PKK’nin üç vazgeçilmezi

         PKK’nin Türkiye’deki silahlı eylemlerinin gelişmesi de esas olarak 2004 sonrasıdır. Irak’ta ABD’nin egemenlik alanında kurulan üs, PKK’nin silahlı eylemlerini geliştirmesinde belirleyici etkendir.

         PKK’nin Türkiye’de kitlesel taban oluşturmasının en önemli        etkeni, silah kullanmasıdır. Bunu en iyi PKK bilir ve program ve kararlarında da ifade eder. Bugün de PKK’nin üç vazgeçilmezi bulunmaktadır:

         Bir: ABD ve İsrail’in BOP stratejisiyle uyumlu olmak.

         İki: Silahlı mücadeleyi esas almak ve Bölgesel Özerklik veya Federasyon da kurulsa bir silahlı “savunma” gücünü geliştirmek.

         Üç: Türkiye’deki parlamenter ve yasal olanakları sonuna kadar kullanmak.

         PKK’nin iki ayakla yürüdüğünü daha önce de önemle yazmıştık.

         Esas ayak silahlı mücadeledir. İkinci ayak, yasal olanaklardır.

         PKK, bütün parti program ve kararlarında, bu mesele ancak silahla çözülür diye yazar.

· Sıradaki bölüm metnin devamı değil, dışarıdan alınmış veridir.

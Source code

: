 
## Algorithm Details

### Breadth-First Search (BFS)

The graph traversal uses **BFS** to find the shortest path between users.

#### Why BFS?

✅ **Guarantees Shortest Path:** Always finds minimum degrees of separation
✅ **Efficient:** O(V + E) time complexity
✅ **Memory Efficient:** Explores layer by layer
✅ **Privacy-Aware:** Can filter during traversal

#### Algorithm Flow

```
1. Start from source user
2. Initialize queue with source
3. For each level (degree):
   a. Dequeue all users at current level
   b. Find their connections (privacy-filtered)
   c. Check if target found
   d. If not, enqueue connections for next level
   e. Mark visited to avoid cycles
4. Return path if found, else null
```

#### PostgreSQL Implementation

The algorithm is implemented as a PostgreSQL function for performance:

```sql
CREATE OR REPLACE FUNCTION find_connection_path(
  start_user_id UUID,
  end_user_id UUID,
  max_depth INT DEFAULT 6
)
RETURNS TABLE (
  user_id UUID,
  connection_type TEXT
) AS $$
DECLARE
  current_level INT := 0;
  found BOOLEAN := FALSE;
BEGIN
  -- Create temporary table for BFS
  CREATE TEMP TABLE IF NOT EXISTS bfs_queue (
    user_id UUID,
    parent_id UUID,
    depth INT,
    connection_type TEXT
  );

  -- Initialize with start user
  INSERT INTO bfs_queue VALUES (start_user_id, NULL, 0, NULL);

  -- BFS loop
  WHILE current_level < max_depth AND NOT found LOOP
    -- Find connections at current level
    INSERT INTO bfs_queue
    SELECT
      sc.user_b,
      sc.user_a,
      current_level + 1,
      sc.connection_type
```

Türkiye’deki propagandalarında ise, birinci teması, “Kürt sorunu silahla çözülmez”dir.

 

Üçüncü Körfez Savaşı görüş mesafesinde

         Önce şunu saptamak gerekir:

         Kürt meselesinde tek bir çözüm yok. Emperyalizmin çözümü var; Türkiye gericiliğinin çözümü var ve halkın çözümü var.

         İkincisi, Kürt meselesini kendine göre “çözmek” için, ABD iki ayrı savaş yapmıştır. Üçüncü Körfez Savaşı ise artık görüş mesafesindedir.

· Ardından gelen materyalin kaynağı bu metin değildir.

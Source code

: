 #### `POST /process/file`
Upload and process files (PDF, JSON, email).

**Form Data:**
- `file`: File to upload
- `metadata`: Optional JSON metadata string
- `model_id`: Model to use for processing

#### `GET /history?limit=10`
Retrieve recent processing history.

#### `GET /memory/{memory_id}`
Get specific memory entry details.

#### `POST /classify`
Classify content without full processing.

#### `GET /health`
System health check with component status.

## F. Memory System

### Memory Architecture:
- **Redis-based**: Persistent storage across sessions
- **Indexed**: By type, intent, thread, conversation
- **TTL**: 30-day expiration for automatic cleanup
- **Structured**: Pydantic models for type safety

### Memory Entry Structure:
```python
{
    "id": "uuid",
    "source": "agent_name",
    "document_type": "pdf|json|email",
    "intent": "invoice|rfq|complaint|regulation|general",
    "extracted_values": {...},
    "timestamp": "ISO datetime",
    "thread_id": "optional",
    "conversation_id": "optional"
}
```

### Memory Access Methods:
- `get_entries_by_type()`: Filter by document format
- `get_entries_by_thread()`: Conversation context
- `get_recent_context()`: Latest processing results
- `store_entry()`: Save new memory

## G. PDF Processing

         Üçüncü Körfez Savaşı deyince, ilk ikisindeki gibi ABD ordularının doğrudan saldırılarını düşünmeyin.

         Ancak hedefleri şudur:

         Akdeniz’e açılan Diyarbakır merkezli İkinci İsrail! Suriye’nin hedef alınmasının bir nedeni de budur.

        

Kılıçdaroğlu’nun üç siyaseti

Bu koşullarda, “Kürt sorununun silahla çözülemeyeceği iddiası, çok safça, çok temiz yürekli ve halk açısından gafilce bir iddiadır. Çünkü biz ne kadar hayıflanırsak hayıflanalım, Kürt meselesi 1991’den bu yana 20 yıldır silahla çözülmektedir; çözümün artık sonuna gelinmiştir. Üçüncü Körfez Savaşı, esas olarak bu sorunu çözecektir. İsrail’in güvenliği de ikinci bir İsrail’i gerekli kılıyor. ABD’nin enerji kaynaklarını ve hatlarını denetleme sorunu da, “Kürdistan” adı altında İkinci İsrail’in Türkiye ve Suriye’ye doğru genişlemesine ve Akdeniz’e çıkmasına bağlıdır. ABD’nin Çin ve Rusya’nın yükselişine karşı uyguladığı çözüm de budur.

 

         İşte bu ortamda Kılıçdaroğlu üç siyasetiyle göze çarpıyor:

 

1.     Kürt sorunu silahla çözülmez söylemiyle ABD’nin silahlı çözümü karşısında Türkiye’yi silahsızlandırıyor.

2.     ABD ve AKP’nin TSK’ya karşı operasyonlarını, “darbecilikle mücadele” adı altında destekleyerek, Türkiye’yi bir kez daha teslimiyete sürükleyen işbirlikçi ittifak içinde yer alıyor.

3.     AKP’ye “getirin Kürt meselesine çözümünüzü destekleyelim” çıkışıyla (Gazeteler, 05.09.2011), ABD ve AKP’nin planının uygulanmasını hızlandırma görevine soyunuyor.